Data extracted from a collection
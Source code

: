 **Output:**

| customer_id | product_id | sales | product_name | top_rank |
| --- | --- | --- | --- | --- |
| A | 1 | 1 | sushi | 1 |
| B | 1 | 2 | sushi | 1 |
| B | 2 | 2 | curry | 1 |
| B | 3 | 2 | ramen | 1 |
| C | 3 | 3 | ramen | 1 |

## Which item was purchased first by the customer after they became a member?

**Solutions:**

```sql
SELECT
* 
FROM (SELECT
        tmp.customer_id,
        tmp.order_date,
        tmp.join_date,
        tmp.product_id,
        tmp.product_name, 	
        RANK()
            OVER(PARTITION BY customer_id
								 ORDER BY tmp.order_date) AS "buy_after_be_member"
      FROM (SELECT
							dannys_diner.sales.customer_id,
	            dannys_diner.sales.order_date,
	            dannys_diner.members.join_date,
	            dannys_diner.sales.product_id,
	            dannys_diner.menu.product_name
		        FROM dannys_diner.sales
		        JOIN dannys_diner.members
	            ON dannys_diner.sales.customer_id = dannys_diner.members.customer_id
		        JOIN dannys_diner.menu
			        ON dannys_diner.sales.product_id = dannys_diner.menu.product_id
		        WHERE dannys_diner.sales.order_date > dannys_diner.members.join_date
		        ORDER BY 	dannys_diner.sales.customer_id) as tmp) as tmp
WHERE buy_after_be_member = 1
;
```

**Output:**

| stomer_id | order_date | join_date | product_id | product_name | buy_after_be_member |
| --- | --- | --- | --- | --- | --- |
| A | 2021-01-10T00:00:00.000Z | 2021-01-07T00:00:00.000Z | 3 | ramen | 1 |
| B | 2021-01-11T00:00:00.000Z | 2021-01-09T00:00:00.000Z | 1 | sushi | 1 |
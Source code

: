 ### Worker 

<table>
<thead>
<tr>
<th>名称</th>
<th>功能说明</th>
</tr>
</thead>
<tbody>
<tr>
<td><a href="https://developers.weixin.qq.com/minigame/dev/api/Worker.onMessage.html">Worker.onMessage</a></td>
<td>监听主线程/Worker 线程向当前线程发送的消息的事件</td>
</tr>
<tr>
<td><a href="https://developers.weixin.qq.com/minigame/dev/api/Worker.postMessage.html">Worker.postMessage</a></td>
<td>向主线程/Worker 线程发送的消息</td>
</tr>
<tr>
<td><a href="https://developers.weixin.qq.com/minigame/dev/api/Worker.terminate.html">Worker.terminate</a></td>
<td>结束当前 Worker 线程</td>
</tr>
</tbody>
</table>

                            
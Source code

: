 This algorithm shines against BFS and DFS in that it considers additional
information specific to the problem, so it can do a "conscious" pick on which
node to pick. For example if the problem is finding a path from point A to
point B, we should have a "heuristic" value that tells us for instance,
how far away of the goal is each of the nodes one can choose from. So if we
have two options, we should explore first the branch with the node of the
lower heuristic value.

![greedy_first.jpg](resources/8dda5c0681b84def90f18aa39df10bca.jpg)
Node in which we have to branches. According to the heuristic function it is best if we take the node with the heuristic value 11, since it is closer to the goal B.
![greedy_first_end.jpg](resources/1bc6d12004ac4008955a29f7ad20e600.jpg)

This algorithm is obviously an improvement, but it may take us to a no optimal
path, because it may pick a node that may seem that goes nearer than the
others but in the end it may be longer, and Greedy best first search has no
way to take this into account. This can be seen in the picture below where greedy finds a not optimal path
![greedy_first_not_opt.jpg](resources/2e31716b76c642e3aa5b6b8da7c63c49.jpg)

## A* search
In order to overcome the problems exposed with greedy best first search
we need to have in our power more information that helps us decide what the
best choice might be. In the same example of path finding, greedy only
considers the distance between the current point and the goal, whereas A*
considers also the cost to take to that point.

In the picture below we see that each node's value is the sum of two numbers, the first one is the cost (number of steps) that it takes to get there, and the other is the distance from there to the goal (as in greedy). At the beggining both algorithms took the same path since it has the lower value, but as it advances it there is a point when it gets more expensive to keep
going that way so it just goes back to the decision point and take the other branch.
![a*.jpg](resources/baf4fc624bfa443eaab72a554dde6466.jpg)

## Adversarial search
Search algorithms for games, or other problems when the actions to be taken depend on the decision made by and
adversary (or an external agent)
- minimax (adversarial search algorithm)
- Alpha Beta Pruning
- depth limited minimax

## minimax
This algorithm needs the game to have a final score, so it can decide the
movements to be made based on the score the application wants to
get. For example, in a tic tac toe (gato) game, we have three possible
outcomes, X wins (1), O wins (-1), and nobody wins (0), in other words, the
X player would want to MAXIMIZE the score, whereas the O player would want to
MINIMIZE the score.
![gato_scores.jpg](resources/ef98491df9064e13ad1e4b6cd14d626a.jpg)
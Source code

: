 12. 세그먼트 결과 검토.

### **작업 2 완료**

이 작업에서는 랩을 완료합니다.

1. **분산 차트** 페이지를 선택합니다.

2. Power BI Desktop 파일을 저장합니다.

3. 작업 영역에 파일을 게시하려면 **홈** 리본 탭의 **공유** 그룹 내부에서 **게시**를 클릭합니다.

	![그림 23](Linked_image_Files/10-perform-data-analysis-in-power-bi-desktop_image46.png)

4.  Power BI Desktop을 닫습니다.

Problem to work on
When a line contains the string "decide", count that line; once every line of the records has been checked, state the count alone.

Answer to this exercise
2